In the entries that follow, the line with "- 무차별 모드를 사용하는" opens the range and the line with "- 단말은 NIC를 여러개" closes it; repeat that range exactly, both lines included.

[Records from a dataset]
^^^^^^^^^^^^^^^^
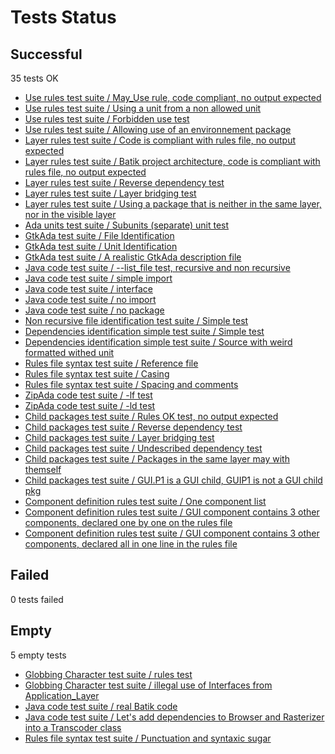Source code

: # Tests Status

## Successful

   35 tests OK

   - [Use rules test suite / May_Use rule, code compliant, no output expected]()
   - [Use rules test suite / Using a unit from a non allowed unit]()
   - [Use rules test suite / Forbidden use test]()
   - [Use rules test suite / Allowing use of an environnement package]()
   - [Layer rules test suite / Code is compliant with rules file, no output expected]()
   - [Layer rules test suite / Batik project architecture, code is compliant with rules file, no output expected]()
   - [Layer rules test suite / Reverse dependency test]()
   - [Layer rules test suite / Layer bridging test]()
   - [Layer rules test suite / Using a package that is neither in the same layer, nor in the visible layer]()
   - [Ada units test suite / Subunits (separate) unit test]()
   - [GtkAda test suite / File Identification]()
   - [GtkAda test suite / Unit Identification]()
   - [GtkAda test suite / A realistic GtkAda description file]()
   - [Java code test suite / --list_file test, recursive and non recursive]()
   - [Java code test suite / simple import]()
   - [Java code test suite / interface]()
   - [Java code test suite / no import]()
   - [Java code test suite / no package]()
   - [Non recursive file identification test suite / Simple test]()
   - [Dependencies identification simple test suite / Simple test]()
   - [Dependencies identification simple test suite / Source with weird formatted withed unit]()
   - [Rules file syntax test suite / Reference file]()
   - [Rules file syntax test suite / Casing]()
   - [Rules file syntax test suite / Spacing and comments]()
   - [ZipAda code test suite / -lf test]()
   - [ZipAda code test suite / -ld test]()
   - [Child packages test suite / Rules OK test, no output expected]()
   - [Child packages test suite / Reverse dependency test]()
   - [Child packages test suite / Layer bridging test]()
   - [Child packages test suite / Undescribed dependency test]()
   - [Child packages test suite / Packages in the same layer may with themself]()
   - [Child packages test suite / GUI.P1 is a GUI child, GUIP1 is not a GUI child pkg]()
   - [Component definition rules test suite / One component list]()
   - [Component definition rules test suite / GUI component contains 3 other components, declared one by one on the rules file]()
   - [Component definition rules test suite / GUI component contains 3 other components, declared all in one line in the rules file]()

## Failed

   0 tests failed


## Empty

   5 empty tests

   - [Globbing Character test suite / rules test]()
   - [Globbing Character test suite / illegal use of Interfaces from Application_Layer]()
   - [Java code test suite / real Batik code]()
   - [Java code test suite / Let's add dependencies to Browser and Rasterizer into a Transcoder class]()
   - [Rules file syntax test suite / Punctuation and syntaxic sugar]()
^^^^^^^^^^^^^^^^
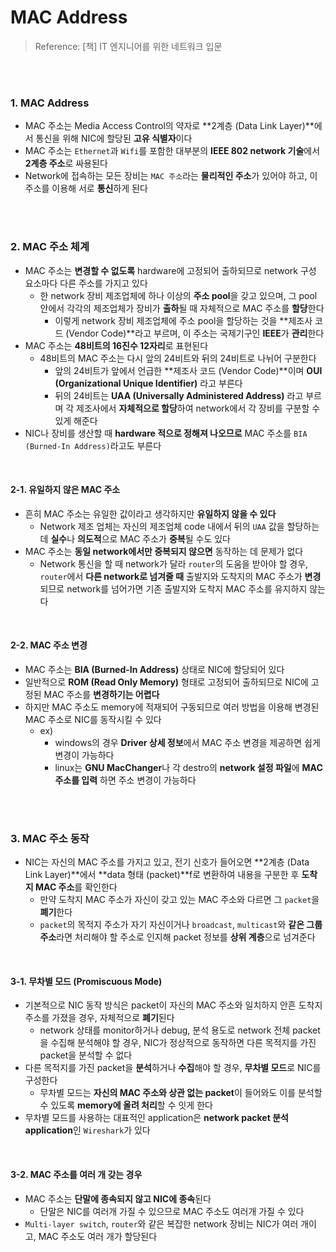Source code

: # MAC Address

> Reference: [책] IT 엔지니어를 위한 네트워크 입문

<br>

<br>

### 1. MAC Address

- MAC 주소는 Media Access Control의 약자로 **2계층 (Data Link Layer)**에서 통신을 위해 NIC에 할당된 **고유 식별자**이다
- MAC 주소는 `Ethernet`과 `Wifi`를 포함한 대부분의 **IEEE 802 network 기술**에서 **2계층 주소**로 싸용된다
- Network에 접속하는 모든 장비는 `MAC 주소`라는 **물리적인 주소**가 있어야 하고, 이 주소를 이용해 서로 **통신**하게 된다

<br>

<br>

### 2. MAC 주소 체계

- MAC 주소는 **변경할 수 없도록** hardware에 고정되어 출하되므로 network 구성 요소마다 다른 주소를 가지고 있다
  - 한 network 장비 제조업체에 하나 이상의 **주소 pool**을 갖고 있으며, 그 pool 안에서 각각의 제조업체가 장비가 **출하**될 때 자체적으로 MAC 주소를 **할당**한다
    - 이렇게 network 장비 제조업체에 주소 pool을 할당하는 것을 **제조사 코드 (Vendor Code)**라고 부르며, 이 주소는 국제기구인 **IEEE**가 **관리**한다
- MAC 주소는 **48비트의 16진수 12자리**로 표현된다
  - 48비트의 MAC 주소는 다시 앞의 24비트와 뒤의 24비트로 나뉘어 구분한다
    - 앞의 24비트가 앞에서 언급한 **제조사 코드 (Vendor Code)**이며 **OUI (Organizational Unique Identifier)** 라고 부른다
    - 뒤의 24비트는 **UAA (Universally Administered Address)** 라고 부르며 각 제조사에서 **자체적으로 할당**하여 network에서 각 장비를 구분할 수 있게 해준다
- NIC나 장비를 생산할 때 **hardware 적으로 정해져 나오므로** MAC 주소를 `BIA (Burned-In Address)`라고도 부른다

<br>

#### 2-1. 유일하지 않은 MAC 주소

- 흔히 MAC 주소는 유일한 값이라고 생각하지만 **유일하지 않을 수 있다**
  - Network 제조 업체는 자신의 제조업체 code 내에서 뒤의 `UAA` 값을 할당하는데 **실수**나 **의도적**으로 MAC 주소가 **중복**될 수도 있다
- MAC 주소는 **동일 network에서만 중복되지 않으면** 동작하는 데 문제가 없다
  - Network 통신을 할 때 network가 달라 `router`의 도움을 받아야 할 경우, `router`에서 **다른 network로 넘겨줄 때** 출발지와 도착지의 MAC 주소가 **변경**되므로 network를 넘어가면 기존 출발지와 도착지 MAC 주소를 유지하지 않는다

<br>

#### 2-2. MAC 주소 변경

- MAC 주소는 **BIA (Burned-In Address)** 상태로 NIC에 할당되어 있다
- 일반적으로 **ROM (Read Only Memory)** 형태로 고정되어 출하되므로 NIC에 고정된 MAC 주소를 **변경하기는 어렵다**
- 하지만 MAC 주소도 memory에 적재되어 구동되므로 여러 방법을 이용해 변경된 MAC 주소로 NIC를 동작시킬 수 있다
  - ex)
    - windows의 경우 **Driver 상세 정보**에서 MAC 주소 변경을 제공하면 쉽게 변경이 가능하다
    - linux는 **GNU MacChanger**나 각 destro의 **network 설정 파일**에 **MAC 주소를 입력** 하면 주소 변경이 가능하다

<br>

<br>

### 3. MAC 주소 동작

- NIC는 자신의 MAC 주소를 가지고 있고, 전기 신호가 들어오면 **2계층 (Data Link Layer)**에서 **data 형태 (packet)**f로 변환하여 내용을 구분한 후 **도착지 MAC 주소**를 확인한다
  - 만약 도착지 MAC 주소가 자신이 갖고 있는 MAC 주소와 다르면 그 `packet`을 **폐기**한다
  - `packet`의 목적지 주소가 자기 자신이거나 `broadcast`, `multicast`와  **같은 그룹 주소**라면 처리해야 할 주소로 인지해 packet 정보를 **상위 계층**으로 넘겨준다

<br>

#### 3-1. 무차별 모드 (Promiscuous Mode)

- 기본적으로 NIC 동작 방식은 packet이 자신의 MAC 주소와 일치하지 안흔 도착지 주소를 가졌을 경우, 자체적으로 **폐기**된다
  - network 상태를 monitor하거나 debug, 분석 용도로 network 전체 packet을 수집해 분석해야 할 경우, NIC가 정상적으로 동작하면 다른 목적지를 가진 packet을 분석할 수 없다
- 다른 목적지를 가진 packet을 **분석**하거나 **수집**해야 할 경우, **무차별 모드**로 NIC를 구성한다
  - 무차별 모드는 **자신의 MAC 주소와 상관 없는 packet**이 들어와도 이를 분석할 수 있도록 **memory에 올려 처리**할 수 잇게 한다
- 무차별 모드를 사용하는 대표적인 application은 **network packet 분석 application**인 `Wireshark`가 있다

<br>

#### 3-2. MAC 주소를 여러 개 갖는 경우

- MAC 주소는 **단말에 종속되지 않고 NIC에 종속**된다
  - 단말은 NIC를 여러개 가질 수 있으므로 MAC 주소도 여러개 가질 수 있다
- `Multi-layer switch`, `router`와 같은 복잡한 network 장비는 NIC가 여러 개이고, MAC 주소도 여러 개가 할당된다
^^^^^^^^^^^^^^^^
_Exercise result_:
- 무차별 모드를 사용하는 대표적인 application은 **network packet 분석 application**인 `Wireshark`가 있다

<br>

#### 3-2. MAC 주소를 여러 개 갖는 경우

- MAC 주소는 **단말에 종속되지 않고 NIC에 종속**된다
  - 단말은 NIC를 여러개 가질 수 있으므로 MAC 주소도 여러개 가질 수 있다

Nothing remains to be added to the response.